What am I checking out?


----------



## Dman (May 1, 2012)

tonyyyz said:


> What am I checking out?


The golden crystal with the happy face in it (k-14)


----------



## Jaysan (Dec 19, 2011)

Dman said:


> The golden crystal with the happy face in it (k-14)


Is the dot black or red?
How much did you pick it up for? 
Could be a SSSS+ grade CRS? LOL


----------



## Dman (May 1, 2012)

Jaysan said:


> Is the dot black or red?
> How much did you pick it up for?
> Could be a SSSS+ grade CRS? LOL


The dot is black, which throws me for a spin should I put him in my CBS or crs. I'm thinking of moving him to the black, 
I got him for a steal10$ which was way more then IDE pay for a golden but couldn't resist him, he was one of 100s in the tank, I am not sure what grade but he makes me smile


----------



## Jaysan (Dec 19, 2011)

Dman said:


> The dot is black, which throws me for a spin should I put him in my CBS or crs. I'm thinking of moving him to the black,
> I got him for a steal10$ which was way more then IDE pay for a golden but couldn't resist him, he was one of 100s in the tank, I am not sure what grade but he makes me smile


I'd put him with your CBS 
Those, I would usually grade as SSS+ or SSSS 
I've seen diamond heads where the "dot" is a diamond. I think people categorized those as SSSS so yours is SSS+? LOL


----------



## Dman (May 1, 2012)

Jaysan said:


> I'd put him with your CBS
> Those, I would usually grade as SSS+ or SSSS
> I've seen diamond heads where the "dot" is a diamond.
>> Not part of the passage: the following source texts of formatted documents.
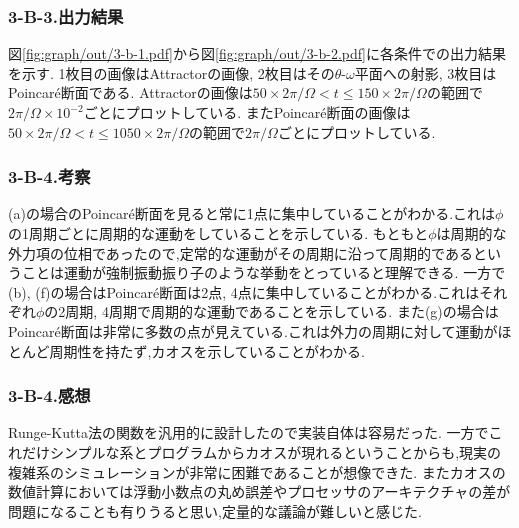 \subsubsection*{3-B-3.出力結果}
図\ref{fig:graph/out/3-b-1.pdf}から図\ref{fig:graph/out/3-b-2.pdf}に各条件での出力結果を示す.
1枚目の画像はAttractorの画像,
2枚目はその$\theta$-$\omega$平面への射影,
3枚目はPoincar\'{e}断面である.
Attractorの画像は$50\times2\pi/\Omega<t\leq150\times2\pi/\Omega$の範囲で$2\pi/\Omega\times10^{-2}$ごとにプロットしている.
またPoincar\'{e}断面の画像は$50\times2\pi/\Omega<t\leq1050\times2\pi/\Omega$の範囲で$2\pi/\Omega$ごとにプロットしている.
\subsubsection*{3-B-4.考察}
(a)の場合のPoincar\'{e}断面を見ると常に1点に集中していることがわかる.これは$\phi$の1周期ごとに周期的な運動をしていることを示している.
もともと$\phi$は周期的な外力項の位相であったので,定常的な運動がその周期に沿って周期的であるということは運動が強制振動振り子のような挙動をとっていると理解できる.
一方で(b), (f)の場合はPoincar\'{e}断面は2点, 4点に集中していることがわかる.これはそれぞれ$\phi$の2周期, 4周期で周期的な運動であることを示している.
また(g)の場合はPoincar\'{e}断面は非常に多数の点が見えている.これは外力の周期に対して運動がほとんど周期性を持たず,カオスを示していることがわかる.
\subsubsection*{3-B-4.感想}
Runge-Kutta法の関数を汎用的に設計したので実装自体は容易だった.
一方でこれだけシンプルな系とプログラムからカオスが現れるということからも,現実の複雑系のシミュレーションが非常に困難であることが想像できた.
またカオスの数値計算においては浮動小数点の丸め誤差やプロセッサのアーキテクチャの差が問題になることも有りうると思い,定量的な議論が難しいと感じた.
\newpage
{}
I think people categorized those as SSSS so yours is SSS+? LOL


Diamonds don't make ya as happy as much as a shrimp smiling back at cha does!


----------



## Ryan.Wilton (Dec 12, 2012)

$10 for a 1inch shrimp.... Hmmmm... I think I'll stick with my box of frozen shrimp at the same price and 5x bigger lol


----------



## Yann (Feb 16, 2013)

Ryan.Wilton said:


> $10 for a 1inch shrimp.... Hmmmm... I think I'll stick with my box of frozen shrimp at the same price and 5x bigger lol


It's an addiction


----------



## bettaforu (Sep 6, 2009)

For an SSS that's cheap!!! I paid $60 each for my crown mosura's 

Good luck with the breeding...I think keeping it with the CBS will give you more SSS type offspring and better more solid looking white.


----------